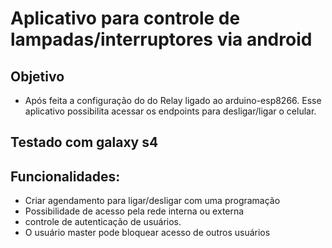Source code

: # Aplicativo para controle de lampadas/interruptores via android
## Objetivo
- Após feita a configuração do do Relay ligado ao arduino-esp8266. Esse aplicativo possibilita acessar os endpoints para desligar/ligar o celular.
## Testado com galaxy s4

## Funcionalidades:
- Criar agendamento para ligar/desligar com uma programação
- Possibilidade de acesso pela rede interna ou externa
- controle de autenticação de usuários.
- O usuário master pode bloquear acesso de outros usuários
● ● ● ●
Should a record include a picture, omit it from your copy and return the rest unchanged.

__Response box__:
Source code

: # Aplicativo para controle de lampadas/interruptores via android
## Objetivo
- Após feita a configuração do do Relay ligado ao arduino-esp8266. Esse aplicativo possibilita acessar os endpoints para desligar/ligar o celular.
## Testado com galaxy s4

## Funcionalidades:
- Criar agendamento para ligar/desligar com uma programação
- Possibilidade de acesso pela rede interna ou externa
- controle de autenticação de usuários.
- O usuário master pode bloquear acesso de outros usuários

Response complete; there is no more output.